Por Rosana Andrade
Uma vida dedicada à arte, com percalços, muito esforço e grandes conquistas. Um pouco da história da atriz, bailarina, artista circense, criadora e professora do método Pole Dance Circus, Odre Consiglio, de 64 anos. Com sua dedicação, conseguiu fazer parte do universo circense, rompendo barreiras de preconceitos e tradições, conquistando um lugar de destaque e abrindo caminho para outras gerações. Um bate papo que segundo ela: “virou uma partida de tênis”!
ROSANA ANDRADE – Quais as origens dessa veia artística?
ODRE CONSIGLIO – A arte é minha missão nesta vida! Nunca pensei em ter outra profissão. Desde criança sempre tive a certeza de que eu queria dedicar minha vida à arte. Adolescente que não sonhava com casamento nem com maternidade, mas sim com espetáculos e viagens. Estudei piano muito jovem, adorava música clássica! Estudei corte e costura aos 13 anos e criava e costurava minhas roupas. Logo descobri que meu talento não era para a música apesar da minha dedicação. Mas o teatro, ah! O teatro! Fiz até um curso de Shakespeare em inglês original e todos os cursos de teatro amador ao meu alcance. Mas meu pai não estava de acordo com minha escolha. Me levou para fazer teste vocacional, muito recomendado na época para os adolescentes “fora do padrão”. Qual o resultado? Arte! Nenhuma outra opção!
RA – A sua consagração no circo não foi uma caminho fácil, teve nariz torcido, família que não apoiava e professora que desacreditava da sua capacidade, nos conte um pouco dessa trajetória.
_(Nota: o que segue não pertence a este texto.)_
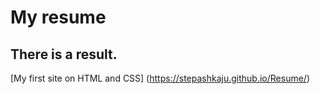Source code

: # My resume

## There is a result.
[My first site on HTML and CSS] (https://stepashkaju.github.io/Resume/)
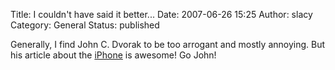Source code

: Title: I couldn't have said it better...
Date: 2007-06-26 15:25
Author: slacy
Category: General
Status: published

Generally, I find John C. Dvorak to be too arrogant and mostly annoying.
But his article about the
[iPhone](http://news.yahoo.com/s/zd/20070625/tc_zd/210353) is awesome!
Go John!
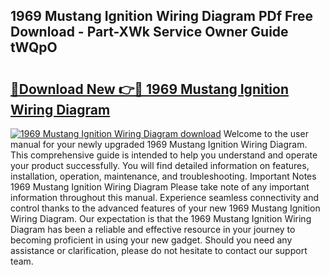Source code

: ## 1969 Mustang Ignition Wiring Diagram PDf Free Download - Part-XWk Service Owner Guide tWQpO

# <h2><a href="http://dfhihv.blite.top/?on=1969+Mustang+Ignition+Wiring+Diagram">🔗Download New 👉🔴 1969 Mustang Ignition Wiring Diagram</a></h2>

[![1969 Mustang Ignition Wiring Diagram download](https://i.imgur.com/lujVjoI.png)](http://dfhihv.blite.top/?on=1969+Mustang+Ignition+Wiring+Diagram)
Welcome to the user manual for your newly upgraded 1969 Mustang Ignition Wiring Diagram. This comprehensive guide is intended to help you understand and operate your product successfully. You will find detailed information on features, installation, operation, maintenance, and troubleshooting. Important Notes 1969 Mustang Ignition Wiring Diagram Please take note of any important information throughout this manual. Experience seamless connectivity and control thanks to the advanced features of your new 1969 Mustang Ignition Wiring Diagram. Our expectation is that the 1969 Mustang Ignition Wiring Diagram has been a reliable and effective resource in your journey to becoming proficient in using your new gadget. Should you need any assistance or clarification, please do not hesitate to contact our support team.
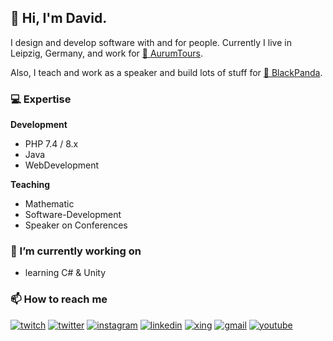 ## 👋 Hi, I'm David.

I design and develop software with and for people. Currently I live in Leipzig, Germany, and work for [🌇 AurumTours](https://www.aurumtours.de/).

Also, I teach and work as a speaker and build lots of stuff for [🐼 BlackPanda](https://www.blackpanda.media).

### 💻 Expertise

**Development**

- PHP 7.4 / 8.x
- Java
- WebDevelopment

**Teaching**
- Mathematic
- Software-Development
- Speaker on Conferences

### 🔭 I’m currently working on
- learning C# & Unity 

### 📫 How to reach me
[![twitch](https://img.shields.io/badge/Twitch-9146FF?style=for-the-badge&logo=Twitch&logoColor=white)](https://www.twitch.tv/panvid)
[![twitter](https://img.shields.io/badge/Twitter-1DA1F2?style=for-the-badge&logo=Twitter&logoColor=white)](https://twitter.com/pan__vid)
[![instagram](https://img.shields.io/badge/Instagram-E4405F?style=for-the-badge&logo=Instagram&logoColor=white)](https://www.instagram.com/pan.vid/)
[![linkedin](https://img.shields.io/badge/LinkedIn-0A66C2?style=for-the-badge&logo=LinkedIn&logoColor=white)](https://www.linkedin.com/in/david-pauli-230887113/)
[![xing](https://img.shields.io/badge/Xing-006567?style=for-the-badge&logo=Xing&logoColor=white)](https://www.xing.com/profile/David_Pauli6/cv)
[![gmail](https://img.shields.io/badge/Gmail-EA4335?style=for-the-badge&logo=Gmail&logoColor=white)](mailto:bepeppered@gmail.com)
[![youtube](https://img.shields.io/badge/YouTube-FF0000?style=for-the-badge&logo=YouTube&logoColor=white)](https://www.youtube.com/user/bepeppered/featured)

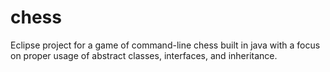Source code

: # chess

Eclipse project for a game of command-line chess built in java with a focus on proper usage of abstract classes, interfaces, and inheritance.
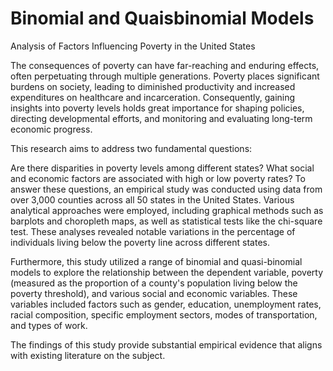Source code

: # Binomial and Quaisbinomial Models
Analysis of Factors Influencing Poverty in the United States

The consequences of poverty can have far-reaching and enduring effects, often perpetuating through multiple generations. Poverty places significant burdens on society, leading to diminished productivity and increased expenditures on healthcare and incarceration. Consequently, gaining insights into poverty levels holds great importance for shaping policies, directing developmental efforts, and monitoring and evaluating long-term economic progress.

This research aims to address two fundamental questions:

Are there disparities in poverty levels among different states?
What social and economic factors are associated with high or low poverty rates?
To answer these questions, an empirical study was conducted using data from over 3,000 counties across all 50 states in the United States. Various analytical approaches were employed, including graphical methods such as barplots and choropleth maps, as well as statistical tests like the chi-square test. These analyses revealed notable variations in the percentage of individuals living below the poverty line across different states.

Furthermore, this study utilized a range of binomial and quasi-binomial models to explore the relationship between the dependent variable, poverty (measured as the proportion of a county's population living below the poverty threshold), and various social and economic variables. These variables included factors such as gender, education, unemployment rates, racial composition, specific employment sectors, modes of transportation, and types of work.

The findings of this study provide substantial empirical evidence that aligns with existing literature on the subject.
OC – Fui profissional de teatro antes da maioridade! Ganhei meu certificado de atriz profissional no meu aniversário de 18 anos. Já com espetáculo em cartaz! Mais ou menos nesta época, foi inaugurada a primeira escola de circo da América do Sul, em São Paulo, a Academia Piolin de Artes Circenses.
Até então, o circo era um mundo inatingível para aqueles não nascidos nele. Se acreditava que a arte circense era transmitida pela tradição familiar e pela linhagem dos sobrenomes, onde se acrescentava orgulhosamente, terceira, quarta ou quinta geração! A iniciativa de uma escola de circo, como já havia na Europa, foi revolucionária!
Os circenses tradicionais seriam os professores, mas nem eles mesmos acreditavam em transmitir a arte para “plebeus” adultos. E assim, alguns mestres circenses já aposentados do picadeiro e da vida nômade vestiram uniformes e receberam uma variedade de atores, bailarinos e curiosos ávidos pela sua arte. Eu adorava circo! Admirava uma trapezista argentina que assisti várias vezes fazendo um solo no trapézio.
Quando cheguei na Escola e me perguntaram qual área me interessava mais aprender, quis trapézio solo e aéreos em geral. Libriana, signo do Ar, queria voar! No terceiro dia de aula, ainda toda “quebrada” dos treinos intensos, uma professora me chamou no vestiário pra me dizer que eu jamais seria trapezista! Eu era muito velha (18 anos) muito grande (1.65) e muito pesada 57 quilos)!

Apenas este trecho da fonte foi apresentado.